Leider startete nahezu zeitgleich der erste Lockdown. Unser Showroom ist seitdem mehr Deko als Verkaufsfläche und unsere Online Umsätze sind massiv eingebrochen. Als Modelabel, dass ausschließlich hochwertigste Rohstoffe aus Europe verwendet und zu 100% innerhalb der EU produziert, können wir preislich weder mit der Konkurrenz der Fast Fashion mithalten, noch mit den Bio-Baumwoll-Fair-Fashion-Labels. Außerdem war das Werbebudget, das erste was wir beim Umsatzeinbruch kürzen mussten, so war auch die Neukundengewinnung nahezu unmöglich.

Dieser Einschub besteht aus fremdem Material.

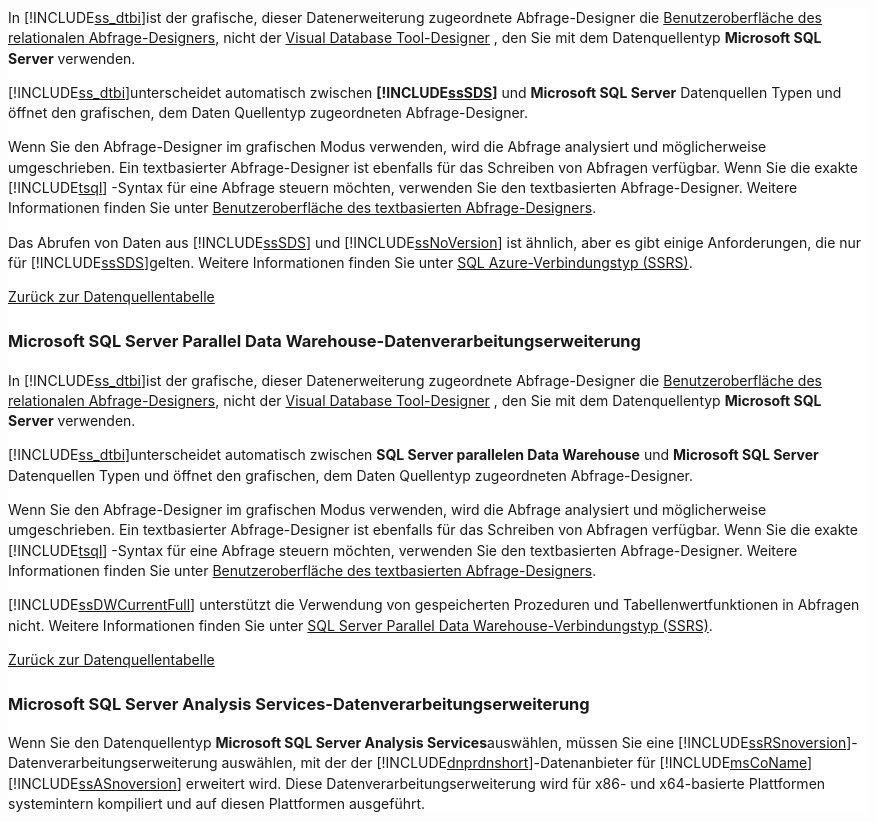  In [!INCLUDE[ss_dtbi](../../includes/ss-dtbi-md.md)]ist der grafische, dieser Datenerweiterung zugeordnete Abfrage-Designer die [Benutzeroberfläche des relationalen Abfrage-Designers](../relational-query-designer-user-interface.md), nicht der [Visual Database Tool-Designer](../../ssms/visual-db-tools/visual-database-tool-designers.md) , den Sie mit dem Datenquellentyp **Microsoft SQL Server** verwenden.  
  
 [!INCLUDE[ss_dtbi](../../includes/ss-dtbi-md.md)]unterscheidet automatisch zwischen **[!INCLUDE[ssSDS](../../includes/sssds-md.md)]** und **Microsoft SQL Server** Datenquellen Typen und öffnet den grafischen, dem Daten Quellentyp zugeordneten Abfrage-Designer.  
  
 Wenn Sie den Abfrage-Designer im grafischen Modus verwenden, wird die Abfrage analysiert und möglicherweise umgeschrieben. Ein textbasierter Abfrage-Designer ist ebenfalls für das Schreiben von Abfragen verfügbar. Wenn Sie die exakte [!INCLUDE[tsql](../../includes/tsql-md.md)] -Syntax für eine Abfrage steuern möchten, verwenden Sie den textbasierten Abfrage-Designer. Weitere Informationen finden Sie unter [Benutzeroberfläche des textbasierten Abfrage-Designers](../text-based-query-designer-user-interface.md).  
  
 Das Abrufen von Daten aus [!INCLUDE[ssSDS](../../includes/sssds-md.md)] und [!INCLUDE[ssNoVersion](../../includes/ssnoversion-md.md)] ist ähnlich, aber es gibt einige Anforderungen, die nur für [!INCLUDE[ssSDS](../../includes/sssds-md.md)]gelten. Weitere Informationen finden Sie unter [SQL Azure-Verbindungstyp &#40;SSRS&#41;](sql-azure-connection-type-ssrs.md).  
  
 [Zurück zur Datenquellentabelle](#DataSourcesTable)  
  
###  <a name="microsoft-sql-server-parallel-data-warehouse-processing-extension"></a><a name="PWD"></a> Microsoft SQL Server Parallel Data Warehouse-Datenverarbeitungserweiterung  
 In [!INCLUDE[ss_dtbi](../../includes/ss-dtbi-md.md)]ist der grafische, dieser Datenerweiterung zugeordnete Abfrage-Designer die [Benutzeroberfläche des relationalen Abfrage-Designers](../relational-query-designer-user-interface.md), nicht der [Visual Database Tool-Designer](../../ssms/visual-db-tools/visual-database-tool-designers.md) , den Sie mit dem Datenquellentyp **Microsoft SQL Server** verwenden.  
  
 [!INCLUDE[ss_dtbi](../../includes/ss-dtbi-md.md)]unterscheidet automatisch zwischen **SQL Server parallelen Data Warehouse** und **Microsoft SQL Server** Datenquellen Typen und öffnet den grafischen, dem Daten Quellentyp zugeordneten Abfrage-Designer.  
  
 Wenn Sie den Abfrage-Designer im grafischen Modus verwenden, wird die Abfrage analysiert und möglicherweise umgeschrieben. Ein textbasierter Abfrage-Designer ist ebenfalls für das Schreiben von Abfragen verfügbar. Wenn Sie die exakte [!INCLUDE[tsql](../../includes/tsql-md.md)] -Syntax für eine Abfrage steuern möchten, verwenden Sie den textbasierten Abfrage-Designer. Weitere Informationen finden Sie unter [Benutzeroberfläche des textbasierten Abfrage-Designers](../text-based-query-designer-user-interface.md).  
  
 [!INCLUDE[ssDWCurrentFull](../../includes/ssdwcurrentfull-md.md)] unterstützt die Verwendung von gespeicherten Prozeduren und Tabellenwertfunktionen in Abfragen nicht. Weitere Informationen finden Sie unter [SQL Server Parallel Data Warehouse-Verbindungstyp &#40;SSRS&#41;](sql-server-parallel-data-warehouse-connection-type-ssrs.md).  
  
 [Zurück zur Datenquellentabelle](#DataSourcesTable)  
  
###  <a name="microsoft-sql-server-analysis-services-data-processing-extension"></a><a name="AnalysisServices"></a> Microsoft SQL Server Analysis Services-Datenverarbeitungserweiterung  
 Wenn Sie den Datenquellentyp **Microsoft SQL Server Analysis Services**auswählen, müssen Sie eine [!INCLUDE[ssRSnoversion](../../includes/ssrsnoversion-md.md)]-Datenverarbeitungserweiterung auswählen, mit der der [!INCLUDE[dnprdnshort](../../includes/dnprdnshort-md.md)]-Datenanbieter für [!INCLUDE[msCoName](../../includes/msconame-md.md)] [!INCLUDE[ssASnoversion](../../includes/ssasnoversion-md.md)] erweitert wird. Diese Datenverarbeitungserweiterung wird für x86- und x64-basierte Plattformen systemintern kompiliert und auf diesen Plattformen ausgeführt.  
  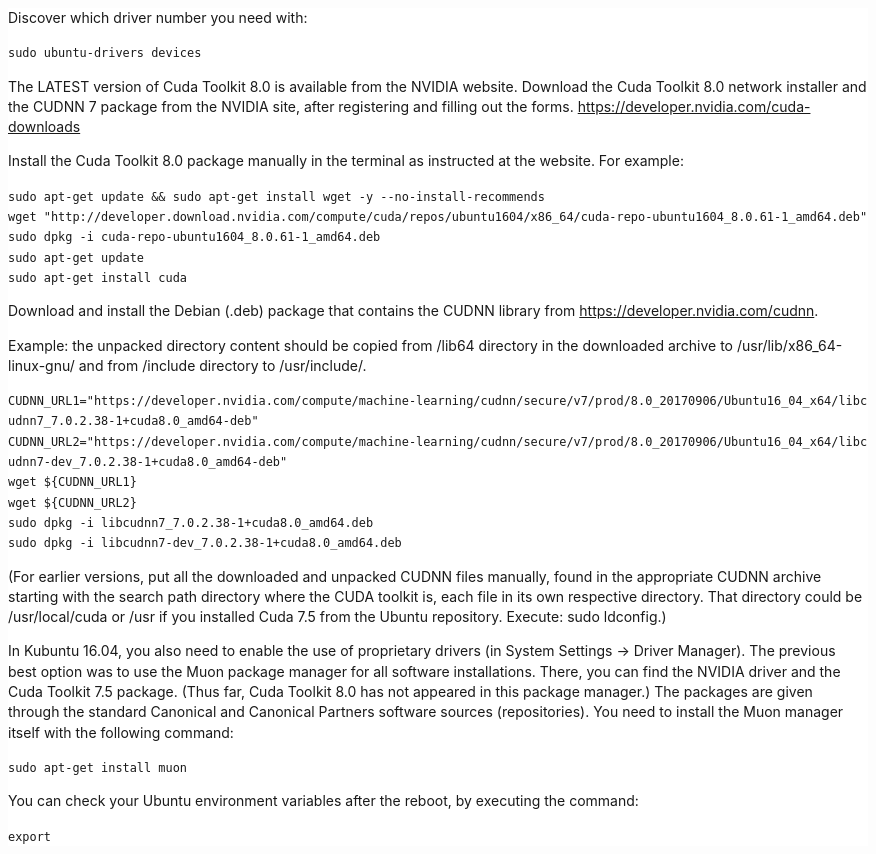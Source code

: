 Discover which driver number you need with:

    sudo ubuntu-drivers devices

The LATEST version of Cuda Toolkit 8.0 is available from the NVIDIA website. Download the Cuda Toolkit 8.0 network installer and the CUDNN 7 package from the NVIDIA site, after registering and filling out the forms.
https://developer.nvidia.com/cuda-downloads

Install the Cuda Toolkit 8.0 package manually in the terminal as instructed
at the website. For example:

```
sudo apt-get update && sudo apt-get install wget -y --no-install-recommends
wget "http://developer.download.nvidia.com/compute/cuda/repos/ubuntu1604/x86_64/cuda-repo-ubuntu1604_8.0.61-1_amd64.deb"
sudo dpkg -i cuda-repo-ubuntu1604_8.0.61-1_amd64.deb
sudo apt-get update
sudo apt-get install cuda
```

Download and install the Debian (.deb) package that contains the CUDNN library from https://developer.nvidia.com/cudnn.

Example: the unpacked directory content should be copied from /lib64 directory in the downloaded archive to /usr/lib/x86_64-linux-gnu/ and from /include directory to /usr/include/.

```
CUDNN_URL1="https://developer.nvidia.com/compute/machine-learning/cudnn/secure/v7/prod/8.0_20170906/Ubuntu16_04_x64/libcudnn7_7.0.2.38-1+cuda8.0_amd64-deb"
CUDNN_URL2="https://developer.nvidia.com/compute/machine-learning/cudnn/secure/v7/prod/8.0_20170906/Ubuntu16_04_x64/libcudnn7-dev_7.0.2.38-1+cuda8.0_amd64-deb"
wget ${CUDNN_URL1}
wget ${CUDNN_URL2}
sudo dpkg -i libcudnn7_7.0.2.38-1+cuda8.0_amd64.deb 
sudo dpkg -i libcudnn7-dev_7.0.2.38-1+cuda8.0_amd64.deb
```

(For earlier versions, put all the downloaded and unpacked CUDNN files manually, found in the appropriate CUDNN archive starting with the search path directory where the CUDA toolkit is, each file in its own respective directory. That directory could be /usr/local/cuda or /usr if you installed Cuda 7.5 from the Ubuntu repository. Execute: sudo ldconfig.)

In Kubuntu 16.04, you also need to enable the use of proprietary drivers (in System Settings -> Driver Manager). The previous best option was to use the Muon package manager for all software installations. There, you can find the NVIDIA driver and the Cuda Toolkit 7.5 package. (Thus far, Cuda Toolkit 8.0 has not appeared in this package manager.) The packages are given through the standard Canonical and Canonical Partners software sources (repositories). You need to install the Muon manager itself with the following command:

    sudo apt-get install muon

You can check your Ubuntu environment variables after the reboot, by executing the command:

```
export
```
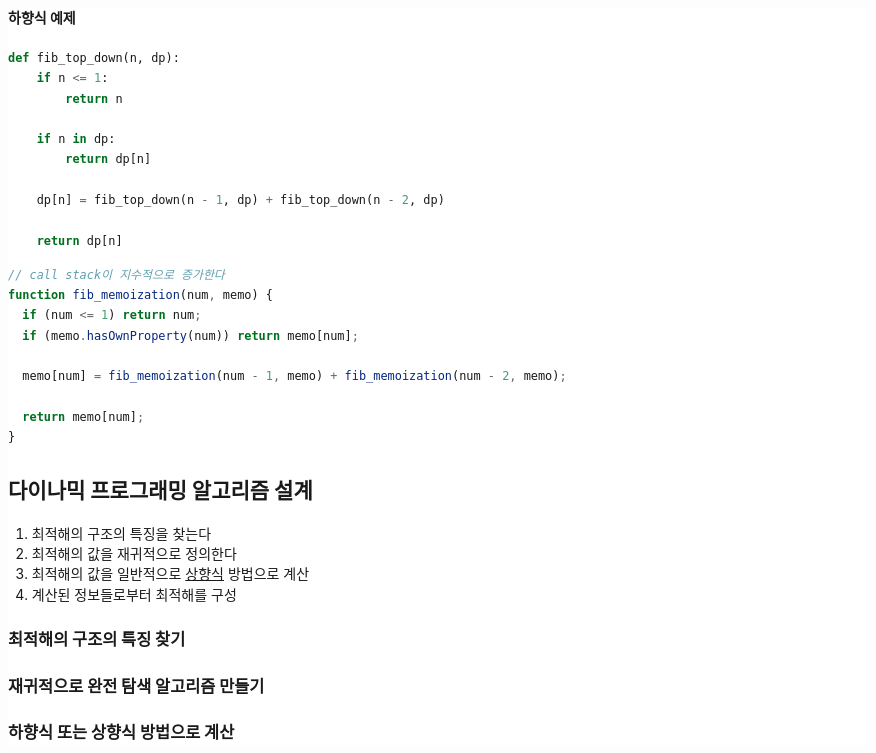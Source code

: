#### 하향식 예제

```py
def fib_top_down(n, dp):
    if n <= 1:
        return n
    
    if n in dp:
        return dp[n]
    
    dp[n] = fib_top_down(n - 1, dp) + fib_top_down(n - 2, dp)

    return dp[n]
```

```js
// call stack이 지수적으로 증가한다
function fib_memoization(num, memo) {
  if (num <= 1) return num;
  if (memo.hasOwnProperty(num)) return memo[num];

  memo[num] = fib_memoization(num - 1, memo) + fib_memoization(num - 2, memo);

  return memo[num];
}
```

## 다이나믹 프로그래밍 알고리즘 설계

1. 최적해의 구조의 특징을 찾는다
2. 최적해의 값을 재귀적으로 정의한다
3. 최적해의 값을 일반적으로 [상향식](#상향식) 방법으로 계산
4. 계산된 정보들로부터 최적해를 구성

### 최적해의 구조의 특징 찾기

### 재귀적으로 완전 탐색 알고리즘 만들기

### 하향식 또는 상향식 방법으로 계산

Nun gab es ja glücklicherweise eine Corona Soforthilfe vom Bund und unserem Bundesland Berlin. Nach einer halben Ewigkeit in der Warteschlange, bekam ich Mitten beim Spielen auf der Wiese vor unserem Haus die erlösende E-Mail, dass ich innerhalb der nächsten 15 Minuten meinen Antrag stellen könne. In Null Komma nichts hoch in den vierten Stock und unter Keuchen den Laptop aufgeklappt, begann ich das glücklicherweise sehr einfach gehaltene Formular auszufüllen. Beim Abschicken dann die nächste Stresssekunde: Fehleranzeige „das Formular kann nicht gesendet werden“. Alle Eintragungen weg und mir läuft die Zeit davon. Nach drei weiteren Versuchen hat es dann glücklicherweise doch geklappt. Aufgrund der extrem hohen Nachfrage, gab es technische Schwierigkeiten. Dafür habe ich Verständnis. Dann die Überraschung: Die erlösende Überweisung ging bereits zwei Tage später auf unserem Konto ein. 9.000 € auf einen Schlag. Boom! Das war unerwartet. So unkompliziert ist man Hilfe vom Bund nicht gewöhnt. Die Freude war groß und die Hilfe war die Rettung.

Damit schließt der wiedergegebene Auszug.